In fact, Power Analysis attacks with DPA firstly introduced in 1998 by Paul Kocher [1] use the weakness of chip hardware implementations and software running on cryptographic devices (particularly smart card), to reveal the chip's confidential information. Secret keys are removed from device by observing and monitoring the electrical activity of a device and performing advanced statistical methods. Additionally to their absence of clock signal which demonstrates the practical way to eliminate a global synchronization signal, asynchronous logic is well-known for its ability to decreasing the consumption and to shape circuits' current. [2] [3] [4] demonstrate how 1-of-n encoded speed-independent circuits improve security by eliminating data dependent power consumption. Symmetry in data communication and data processing, persistent storage, timing information leakage and propagating alarm signals (to defend chip against fault induction) are design aspects addressed by those papers for increasing chip resistance. The countermeasures that used the Self-timed circuit properties are all focused on balancing the operation through special DI Coding scheme. The concrete results of these approaches which illustrates how is Quasi Delay Insensitive asynchronous logic factor effective for resisting against DPA has been presented in [5] . By investigating and analyzing three different QDI DES architectures and design styles, it is demonstrated how the properties of 1-of-N encoded data and four-phase handshake protocol significantly improve the DPA resistance. However this study has also pointed out the limits of this design approach methodology by showing some residual sources of leakage. This paper is focused on these residual sources of leakage that are still observable when implementing a DPA attack on secured QDI asynchronous circuits as described in [5] . The objective of this paper is to formalize a model of the current dissipated in this type of circuit in order to identify the sources of these remaining leakages and thus propose a new design flow to reduce them.

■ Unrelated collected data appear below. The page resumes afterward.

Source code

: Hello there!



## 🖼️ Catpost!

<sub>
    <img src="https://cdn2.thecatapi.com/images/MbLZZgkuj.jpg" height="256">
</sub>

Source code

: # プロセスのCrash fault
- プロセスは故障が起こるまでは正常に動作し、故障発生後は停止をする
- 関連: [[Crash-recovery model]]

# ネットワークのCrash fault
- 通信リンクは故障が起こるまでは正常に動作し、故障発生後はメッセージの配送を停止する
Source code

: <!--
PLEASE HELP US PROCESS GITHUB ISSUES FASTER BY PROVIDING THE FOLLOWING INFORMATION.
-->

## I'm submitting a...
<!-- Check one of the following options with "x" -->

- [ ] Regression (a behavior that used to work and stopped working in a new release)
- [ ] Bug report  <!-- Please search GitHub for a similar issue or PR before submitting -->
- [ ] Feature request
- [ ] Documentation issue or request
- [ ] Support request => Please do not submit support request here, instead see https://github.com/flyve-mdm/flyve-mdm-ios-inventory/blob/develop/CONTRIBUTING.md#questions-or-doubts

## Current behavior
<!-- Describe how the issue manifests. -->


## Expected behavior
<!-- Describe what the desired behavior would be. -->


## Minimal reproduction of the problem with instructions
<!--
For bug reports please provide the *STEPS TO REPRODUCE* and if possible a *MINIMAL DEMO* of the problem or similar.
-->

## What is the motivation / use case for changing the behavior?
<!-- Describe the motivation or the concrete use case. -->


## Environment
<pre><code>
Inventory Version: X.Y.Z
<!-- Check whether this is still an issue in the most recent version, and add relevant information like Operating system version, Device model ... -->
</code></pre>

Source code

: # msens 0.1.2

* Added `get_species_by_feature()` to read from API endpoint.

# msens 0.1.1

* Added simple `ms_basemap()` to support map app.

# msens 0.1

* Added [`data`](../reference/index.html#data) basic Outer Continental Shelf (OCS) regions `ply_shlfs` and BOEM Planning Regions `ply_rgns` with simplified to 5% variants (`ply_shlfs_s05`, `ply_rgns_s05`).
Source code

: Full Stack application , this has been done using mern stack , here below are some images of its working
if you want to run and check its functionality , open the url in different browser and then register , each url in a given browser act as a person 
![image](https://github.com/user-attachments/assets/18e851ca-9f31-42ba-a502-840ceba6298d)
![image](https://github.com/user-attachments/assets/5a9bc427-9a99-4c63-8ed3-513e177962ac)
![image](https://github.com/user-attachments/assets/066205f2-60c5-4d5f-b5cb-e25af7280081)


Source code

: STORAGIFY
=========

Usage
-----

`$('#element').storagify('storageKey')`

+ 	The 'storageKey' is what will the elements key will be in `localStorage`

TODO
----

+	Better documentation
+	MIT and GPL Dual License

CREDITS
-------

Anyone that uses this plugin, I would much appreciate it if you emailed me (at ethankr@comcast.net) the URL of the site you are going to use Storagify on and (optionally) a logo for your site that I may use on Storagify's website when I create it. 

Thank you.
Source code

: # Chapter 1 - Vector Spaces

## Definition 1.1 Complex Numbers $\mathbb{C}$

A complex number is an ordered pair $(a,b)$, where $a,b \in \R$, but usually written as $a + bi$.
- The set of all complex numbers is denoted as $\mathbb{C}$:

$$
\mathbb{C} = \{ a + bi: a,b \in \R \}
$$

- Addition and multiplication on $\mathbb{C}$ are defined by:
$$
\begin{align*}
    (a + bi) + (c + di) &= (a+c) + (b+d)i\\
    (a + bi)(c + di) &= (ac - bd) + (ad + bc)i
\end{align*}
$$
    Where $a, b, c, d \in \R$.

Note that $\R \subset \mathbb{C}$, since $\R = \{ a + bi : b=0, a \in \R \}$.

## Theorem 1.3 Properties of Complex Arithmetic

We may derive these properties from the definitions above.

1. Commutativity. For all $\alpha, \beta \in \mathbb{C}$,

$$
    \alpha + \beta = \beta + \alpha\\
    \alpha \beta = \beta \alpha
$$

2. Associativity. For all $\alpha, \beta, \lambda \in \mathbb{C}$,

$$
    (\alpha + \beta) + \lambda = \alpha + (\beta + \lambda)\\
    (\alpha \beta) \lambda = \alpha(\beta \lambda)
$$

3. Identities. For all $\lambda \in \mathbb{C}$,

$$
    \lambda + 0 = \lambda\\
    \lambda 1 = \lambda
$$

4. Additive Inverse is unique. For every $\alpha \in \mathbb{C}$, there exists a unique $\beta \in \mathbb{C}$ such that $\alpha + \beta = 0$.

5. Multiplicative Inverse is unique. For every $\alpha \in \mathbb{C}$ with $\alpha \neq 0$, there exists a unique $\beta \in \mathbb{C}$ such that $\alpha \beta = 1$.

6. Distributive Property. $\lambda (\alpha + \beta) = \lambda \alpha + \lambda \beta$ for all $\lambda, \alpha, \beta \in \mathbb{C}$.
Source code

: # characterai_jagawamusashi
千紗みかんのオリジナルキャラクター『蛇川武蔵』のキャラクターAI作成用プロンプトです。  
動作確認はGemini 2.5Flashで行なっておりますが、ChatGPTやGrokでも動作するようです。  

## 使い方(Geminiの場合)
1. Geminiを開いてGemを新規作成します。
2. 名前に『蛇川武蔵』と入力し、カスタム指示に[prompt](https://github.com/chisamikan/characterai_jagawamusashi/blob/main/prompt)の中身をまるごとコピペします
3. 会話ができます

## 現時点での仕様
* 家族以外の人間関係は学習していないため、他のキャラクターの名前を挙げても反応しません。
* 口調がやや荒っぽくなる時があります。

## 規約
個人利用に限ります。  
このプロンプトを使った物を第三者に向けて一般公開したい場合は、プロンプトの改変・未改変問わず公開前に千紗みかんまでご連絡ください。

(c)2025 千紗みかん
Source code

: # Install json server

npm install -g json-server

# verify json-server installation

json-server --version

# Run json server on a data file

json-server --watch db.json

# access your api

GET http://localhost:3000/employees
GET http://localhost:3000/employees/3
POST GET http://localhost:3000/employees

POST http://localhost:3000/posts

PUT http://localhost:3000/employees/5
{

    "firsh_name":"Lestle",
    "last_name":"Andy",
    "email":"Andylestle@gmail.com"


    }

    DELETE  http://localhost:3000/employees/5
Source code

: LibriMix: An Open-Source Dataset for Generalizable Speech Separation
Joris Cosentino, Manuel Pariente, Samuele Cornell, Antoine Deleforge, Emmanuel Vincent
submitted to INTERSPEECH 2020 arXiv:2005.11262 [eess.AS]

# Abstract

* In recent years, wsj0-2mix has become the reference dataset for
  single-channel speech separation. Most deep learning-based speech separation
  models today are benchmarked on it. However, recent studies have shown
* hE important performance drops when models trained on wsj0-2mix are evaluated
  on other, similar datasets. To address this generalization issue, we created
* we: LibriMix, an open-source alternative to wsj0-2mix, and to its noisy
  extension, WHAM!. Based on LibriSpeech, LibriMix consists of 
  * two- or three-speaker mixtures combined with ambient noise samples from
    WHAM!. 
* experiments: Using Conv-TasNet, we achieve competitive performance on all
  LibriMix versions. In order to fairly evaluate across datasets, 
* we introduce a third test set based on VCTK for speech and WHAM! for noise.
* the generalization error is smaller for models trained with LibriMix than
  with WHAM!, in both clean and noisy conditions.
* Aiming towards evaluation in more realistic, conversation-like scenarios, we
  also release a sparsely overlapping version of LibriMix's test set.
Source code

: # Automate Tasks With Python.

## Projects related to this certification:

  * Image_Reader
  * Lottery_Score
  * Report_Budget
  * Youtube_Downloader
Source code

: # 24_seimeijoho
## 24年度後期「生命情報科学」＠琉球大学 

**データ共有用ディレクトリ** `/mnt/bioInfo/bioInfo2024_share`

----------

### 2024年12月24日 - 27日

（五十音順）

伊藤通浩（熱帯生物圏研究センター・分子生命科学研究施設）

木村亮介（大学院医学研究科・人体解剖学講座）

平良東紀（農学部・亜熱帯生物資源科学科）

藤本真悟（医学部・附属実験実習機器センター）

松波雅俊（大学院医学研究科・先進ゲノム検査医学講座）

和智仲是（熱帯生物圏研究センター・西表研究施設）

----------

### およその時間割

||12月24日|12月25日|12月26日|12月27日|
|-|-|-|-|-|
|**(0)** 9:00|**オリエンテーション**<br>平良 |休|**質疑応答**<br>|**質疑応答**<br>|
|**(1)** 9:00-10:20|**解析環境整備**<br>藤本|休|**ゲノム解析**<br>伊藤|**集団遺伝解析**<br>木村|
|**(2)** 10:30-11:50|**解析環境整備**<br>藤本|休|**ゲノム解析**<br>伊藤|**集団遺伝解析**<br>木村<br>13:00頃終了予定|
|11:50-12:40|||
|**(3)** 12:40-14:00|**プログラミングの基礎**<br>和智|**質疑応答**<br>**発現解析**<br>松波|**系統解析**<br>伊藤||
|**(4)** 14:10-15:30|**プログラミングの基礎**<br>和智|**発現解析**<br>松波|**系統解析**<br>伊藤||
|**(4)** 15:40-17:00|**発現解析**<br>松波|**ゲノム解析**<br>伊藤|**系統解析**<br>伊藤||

The paper is organized as follows. Section II presents the asynchronous properties that are used to design a DPA resistant chip, especially N-rail quasi delay insensitive asynchronous logic together with four-phase protocol. Section III investigates the electrical current model of this type of circuit and then section IV recalls the DPA attack skill by applying the attack on the model. Validations are presented in section V. The improvement of the design flow and results are reported in Section VI. The paper is concluded by giving some design perspectives in section VII.
II. Asynchronous logic and DPA
Asynchronous circuits represent a class of circuits which are not controlled by a global clock but by the data themselves. In fact, an asynchronous circuit is composed of individual modules which communicate to each other by means of point-to-point communication channels. Therefore, a given module becomes active when it senses the presence of incoming data. It then computes them and sends the result to the output channels. Communications through channels are governed by a protocol which requires a bi-directional signalling between senders and receivers (request and acknowledge). They are called Handshaking protocols [6] which are the basis of the sequencing rules of asynchronous circuits.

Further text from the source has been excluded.